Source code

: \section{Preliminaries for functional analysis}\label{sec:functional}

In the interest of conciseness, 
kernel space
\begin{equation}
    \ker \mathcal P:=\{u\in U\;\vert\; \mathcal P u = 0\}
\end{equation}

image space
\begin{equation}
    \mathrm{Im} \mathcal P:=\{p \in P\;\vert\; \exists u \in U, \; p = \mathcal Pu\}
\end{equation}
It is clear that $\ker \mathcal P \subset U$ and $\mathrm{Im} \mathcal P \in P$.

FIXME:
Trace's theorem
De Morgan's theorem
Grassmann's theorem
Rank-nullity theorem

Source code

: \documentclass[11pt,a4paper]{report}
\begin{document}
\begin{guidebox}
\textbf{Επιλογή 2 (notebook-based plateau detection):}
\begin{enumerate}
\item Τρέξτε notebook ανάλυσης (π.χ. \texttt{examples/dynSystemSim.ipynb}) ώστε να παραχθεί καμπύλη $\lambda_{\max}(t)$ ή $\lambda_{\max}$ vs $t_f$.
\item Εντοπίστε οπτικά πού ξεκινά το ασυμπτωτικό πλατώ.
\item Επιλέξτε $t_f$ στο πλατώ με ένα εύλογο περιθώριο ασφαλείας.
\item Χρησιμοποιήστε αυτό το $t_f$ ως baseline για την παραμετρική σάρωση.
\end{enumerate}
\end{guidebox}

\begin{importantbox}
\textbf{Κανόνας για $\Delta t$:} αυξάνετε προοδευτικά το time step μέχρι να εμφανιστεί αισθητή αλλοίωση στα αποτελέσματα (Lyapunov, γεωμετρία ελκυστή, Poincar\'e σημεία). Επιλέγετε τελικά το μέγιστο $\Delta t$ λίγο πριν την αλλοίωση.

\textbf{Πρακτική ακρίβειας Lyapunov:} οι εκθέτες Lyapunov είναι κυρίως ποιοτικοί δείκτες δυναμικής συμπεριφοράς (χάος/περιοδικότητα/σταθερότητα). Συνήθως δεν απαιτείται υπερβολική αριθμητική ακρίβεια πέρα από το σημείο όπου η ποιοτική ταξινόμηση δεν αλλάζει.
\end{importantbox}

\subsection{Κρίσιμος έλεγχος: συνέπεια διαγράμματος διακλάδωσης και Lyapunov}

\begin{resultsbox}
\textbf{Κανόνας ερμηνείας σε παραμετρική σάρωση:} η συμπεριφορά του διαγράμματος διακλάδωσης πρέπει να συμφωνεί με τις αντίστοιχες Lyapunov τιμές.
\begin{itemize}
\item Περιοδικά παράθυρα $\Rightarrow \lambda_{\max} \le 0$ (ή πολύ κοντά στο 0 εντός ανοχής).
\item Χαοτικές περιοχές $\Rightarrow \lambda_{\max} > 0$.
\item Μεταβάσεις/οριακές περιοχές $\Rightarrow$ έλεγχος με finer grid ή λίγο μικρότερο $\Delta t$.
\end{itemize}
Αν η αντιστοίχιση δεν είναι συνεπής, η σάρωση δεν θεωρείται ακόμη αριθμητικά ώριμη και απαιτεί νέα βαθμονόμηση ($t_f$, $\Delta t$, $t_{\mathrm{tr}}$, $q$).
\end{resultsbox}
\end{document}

────────────────────────────────────────

== TASK DETAILS ==
Lines in the listing above that contain the word "begin" must be copied; leave out the rest.

== RESULT OF THIS TASK ==
\begin{equation}
\begin{equation}
\begin{document}
\begin{guidebox}
\begin{enumerate}
\begin{importantbox}
\begin{resultsbox}
\begin{itemize}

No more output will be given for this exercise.